Les demandeurs invoquent, à l'appui de leur pourvoi, trois moyens de cassation.
Le dossier a été communiqué au procureur général.
Sur le rapport de Mme Poinseaux, conseiller, les observations de la SCP Piwnica et Molinié, avocat de M. [Y], et de Mme [P], de la SCP Waquet, Farge et Hazan, avocat de Mme [Y], et l'avis de M. Sassoust, avocat général, après débats en l'audience publique du 11 juin 2024 où étaient présentes Mme Champalaune, président, Mme Poinseaux, conseiller rapporteur, Mme Auroy, conseiller doyen, et Mme Layemar, greffier de chambre,
la première chambre civile de la Cour de cassation, composée des président et conseillers précités, après en avoir délibéré conformément à la loi, a rendu le présent arrêt.
Faits et procédure
1. Selon l'arrêt attaqué (Riom, 8 mars 2022), [G] [Y] est décédé le 21 juillet 2008, en laissant pour lui succéder son épouse commune en biens, [I] [J], et leurs deux enfants, Mme [R] [Y], épouse [V] et M. [U] [Y].
2. Les 25 et 31 mai 1989, [G] et [I] [Y] avaient consenti un bail à cheptel et donné en bail à ferme leur exploitation agricole à leur fils.
3. Des difficultés étant survenues lors du règlement de la succession, M. [U] [Y] a assigné ses cohéritiers.

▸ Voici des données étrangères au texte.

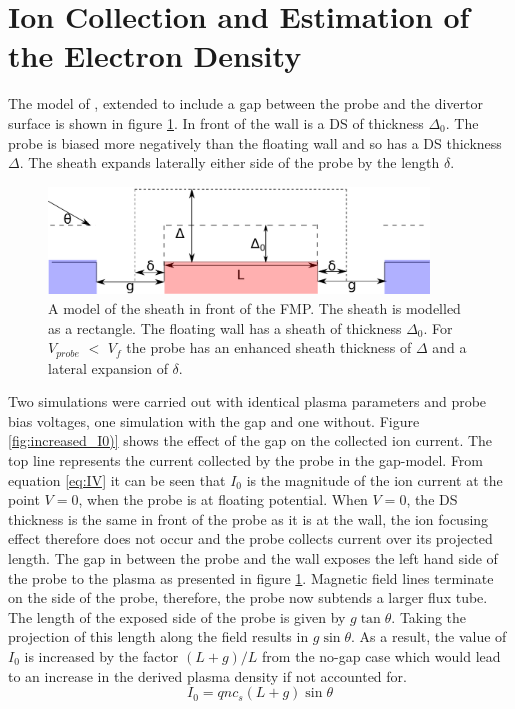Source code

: \section{Ion Collection and Estimation of the Electron Density}
The model of \cite{Bergmann-2002}, extended to include a gap between the probe and the divertor surface is shown in figure \ref{fig:sheath_model}. In front of the wall is a DS of thickness $\Delta_0$. The probe is biased more negatively than the floating wall and so has a DS thickness $\Delta$. The sheath expands laterally either side of the probe by the length $\delta$.
\begin{figure}[]
	\centering
	\includegraphics[width=0.9\textwidth]{sheath_model1.pdf}
	\caption{A model of the sheath in front of the FMP. The sheath is modelled as a rectangle. The floating wall has a sheath of thickness $\Delta_0$. For $V_{probe}$ $<$ $V_f$ the probe has an enhanced sheath thickness of $\Delta$ and a lateral expansion of $\delta$. }
	\label{fig:sheath_model}
\end{figure}
Two simulations were carried out with identical plasma parameters and probe bias voltages, one simulation with the gap and one without. Figure \ref{fig:increased_I0)} shows the effect of the gap on the collected ion current. The top line represents the current collected by the probe in the gap-model. From equation \ref{eq:IV} it can be seen that $I_0$ is the magnitude of the ion current at the point $V = 0$, when the probe is at floating potential. When $V= 0$, the DS thickness is the same in front of the probe as it is at the wall, the ion focusing effect therefore does not occur and the probe collects current over its projected length. The gap in between the probe and the wall exposes the left hand side of the probe to the plasma as presented in figure \ref{fig:sheath_model}. Magnetic field lines terminate on the side of the probe, therefore, the probe now subtends a larger flux tube. The length of the exposed side of the probe is given by $g \tan \theta$. Taking the projection of this length along the field results in $g \sin \theta$. As a result, the value of $I_0$ is increased by the factor $(L+g)/L$ from the no-gap case which would lead to an increase in the derived plasma density if not accounted for.
\begin{equation}
I_0 = q n c_s(L+g)\sin{\theta}
\end{equation}

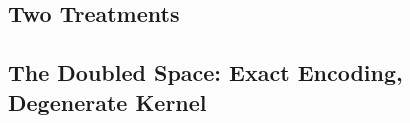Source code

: %

\subsection{Two Treatments}
\label{sec:nonlinear-overview}

\subsection{The Doubled Space: Exact Encoding, Degenerate Kernel}
\label{sec:doubled-space}

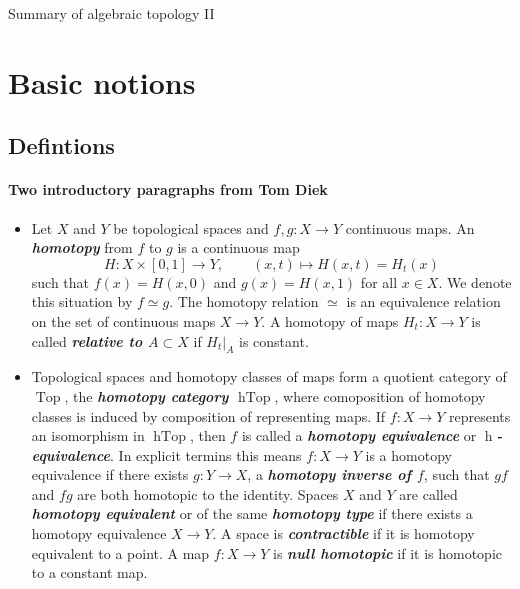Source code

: 

{\LARGE Summary of algebraic topology II}

\tableofcontents

\section{Basic notions}\label{sec:Basic notions}
\subsection{Defintions}
\paragraph{Two introductory paragraphs from Tom Diek}
\begin{itemize}
	\item Let $X$ and $Y$ be topological spaces and $f,g:X\to Y$ continuous maps. An \textbf{\textit{homotopy}} from $f$ to $g$ is a continuous map
		\[H:X\times[0,1]\to Y,\qquad(x,t)\mapsto H(x,t)=H_t(x)\]
		such that $f(x)=H(x,0)$ and $g(x)=H(x,1)$ for all $x\in X$. We denote this situation by $f\simeq g$. The homotopy relation $\simeq$ is an equivalence relation on the set of continuous maps $X\to Y$. A homotopy of maps $H_t:X\to Y$ is called \textbf{\textit{relative to $A\subset X$}} if $H_t|_A$ is constant.
		
		\item Topological spaces and homotopy classes of maps form a quotient category of $\operatorname{Top}$, the \textbf{\textit{homotopy category $\operatorname{hTop}$}}, where comoposition of homotopy classes is induced by composition of representing maps. If $f:X\to Y$ represents an isomorphism in $\operatorname{hTop}$, then $f$ is called a \textbf{\textit{homotopy equivalence}} or \textbf{\textit{$\operatorname{h}$-equivalence}}. In explicit termins this means $f:X\to Y$ is a homotopy equivalence if there exists $g:Y\to X$, a \textbf{\textit{homotopy inverse of $f$}}, such that $gf$ and $fg$ are both homotopic to the identity. Spaces $X$ and $Y$ are called \textbf{\textit{homotopy equivalent}} or of the same \textbf{\textit{homotopy type}} if there exists a homotopy equivalence $X\to Y$. A space is \textbf{\textit{contractible}} if it is homotopy equivalent to a point. A map $f:X\to Y$ is \textbf{\textit{null homotopic}} if it is homotopic to a constant map.
\end{itemize}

4. [I] [J] est décédée le 16 septembre 2020, en cours de procédure.
Examen des moyens
Sur les premier et deuxième moyens
5. En application de l'article 1014, alinéa 2, du code de procédure civile, il n'y a pas lieu de statuer par une décision spécialement motivée sur ces moyens qui ne sont manifestement pas de nature à entraîner la cassation.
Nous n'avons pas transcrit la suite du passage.